Manufacturers are Showing How to Maintain Operations During a Crisis

Eighty per cent of manufacturers have retained their staff through the pandemic period according to a survey of almost 300 manufacturers by global Lean manufacturing consultants, TXM Lean Solutions.

The survey conducted this week was sent to manufacturers in Australia, the UK, Europe and North America.

While many industries have been devastated by the pandemic, manufacturing seems to be holding up.

Around half of the Australian and North American companies surveyed are experiencing sales levels similar or better than before the pandemic.

Only 17 per cent have seen a fall of more than 40 per cent. New Zealand companies were the hardest hit with 36 per cent seeing sales fall by more than 40 per cent. Two thirds of companies in the UK and Europe have seen sales fall by more than 10 per cent.

Even Businesses with Reduced Sales are Still Trading

Despite the sales challenges, 97 per cent of companies have managed to keep trading through the crisis with only three per cent closing their doors.

There are also winners, with around 18 per cent of companies seeing sales increase by more than 10 per cent during the pandemic. Overall, companies are adapting well, with 73 per cent reporting that their business has been able to successfully adjust to the new sales level with no problem.

Innovation is Key in a Crisis

When it comes to innovation in the crisis, the UK and Europe leads the way with 73 per cent of companies introducing new products or services during the crisis.

For two thirds of those companies the new products have increased sales by more than 10 per cent.

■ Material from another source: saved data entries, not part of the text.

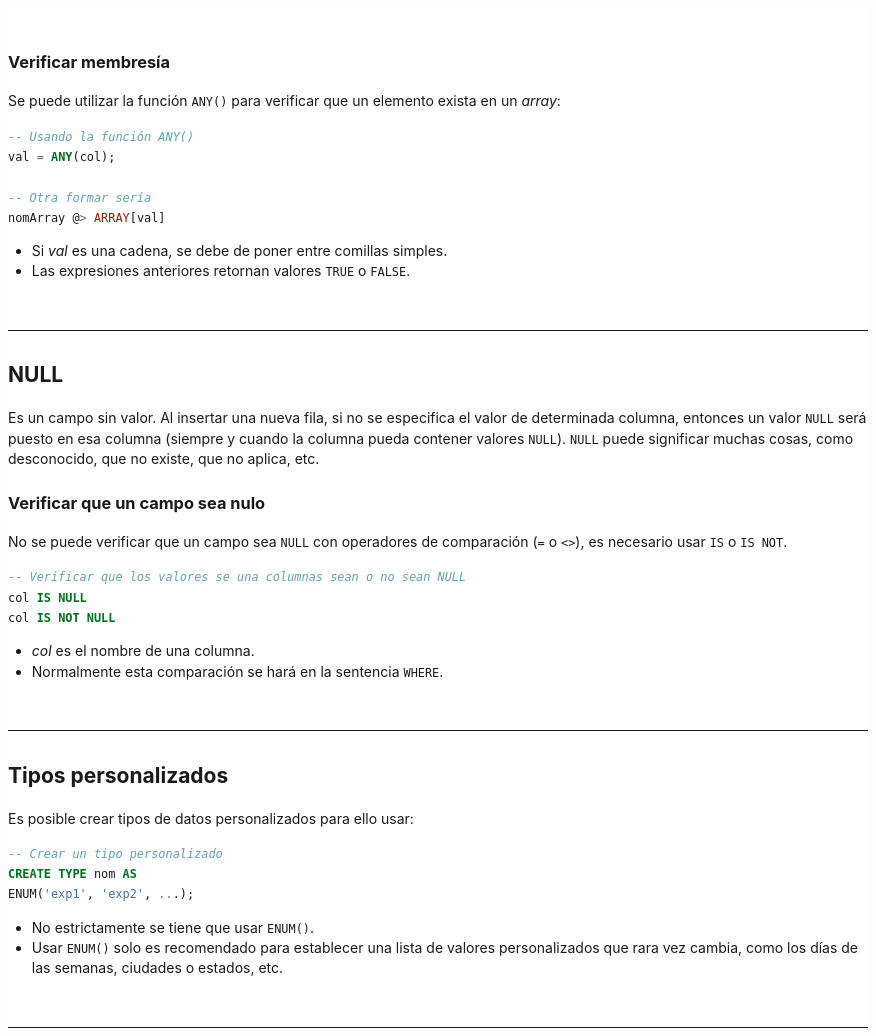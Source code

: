 <br/>

### Verificar membresía


Se puede utilizar la función `ANY()` para verificar que un elemento exista en un _array_:
```sql
-- Usando la función ANY()
val = ANY(col);

-- Otra formar sería
nomArray @> ARRAY[val] 
```
- Si _val_ es una cadena, se debe de poner entre comillas simples.
- Las expresiones anteriores retornan valores `TRUE` o `FALSE`.

<br/>

---
## NULL

Es un campo sin valor. Al insertar una nueva fila, si no se especifica el valor de determinada columna, entonces un valor `NULL` será puesto en esa columna (siempre y cuando la columna pueda contener valores `NULL`). `NULL` puede significar muchas cosas, como desconocido, que no existe, que no aplica, etc.

### Verificar que un campo sea nulo

No se puede verificar que un campo sea `NULL` con operadores de comparación (`=` o `<>`), es necesario usar `IS` o `IS NOT`.
```sql
-- Verificar que los valores se una columnas sean o no sean NULL
col IS NULL
col IS NOT NULL
```
- _col_ es el nombre de una columna.
- Normalmente esta comparación se hará en la sentencia `WHERE`.

<br/>

---
## Tipos personalizados

Es posible crear tipos de datos personalizados para ello usar:
```sql
-- Crear un tipo personalizado
CREATE TYPE nom AS 
ENUM('exp1', 'exp2', ...);
```
- No estrictamente se tiene que usar `ENUM()`.
- Usar `ENUM()` solo es recomendado para establecer una lista de valores personalizados que rara vez cambia, como los días de las semanas, ciudades o estados, etc.

<br/>

---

By comparison, only 29 per cent of Australian companies have introduced new products and 76 per cent of these new products are delivering less than 10 per cent additional sales.

Typical of the innovative way manufacturers are responding is engineering business, Bendcraft in Albury, New South Wales.

Managing Director, Ross Jensen said: “When the pandemic hit, some of our traditional markets were badly affected.

“This forced us to put our creative thinking caps on and try to find new ways to use our capabilities.

“Being a local Australian manufacturer, we were quickly able to pivot our manufacturing to meet essential needs. As a result, we are now ramping up production of an innovative hands-free, foot-operated sanitiser dispenser.”

Manufacturers Adapting to Workplace Changes

The nature of manufacturing means that working from home is not always possible with 60 per cent of companies reporting that they had a mixture of staff remaining on site and staff working from home.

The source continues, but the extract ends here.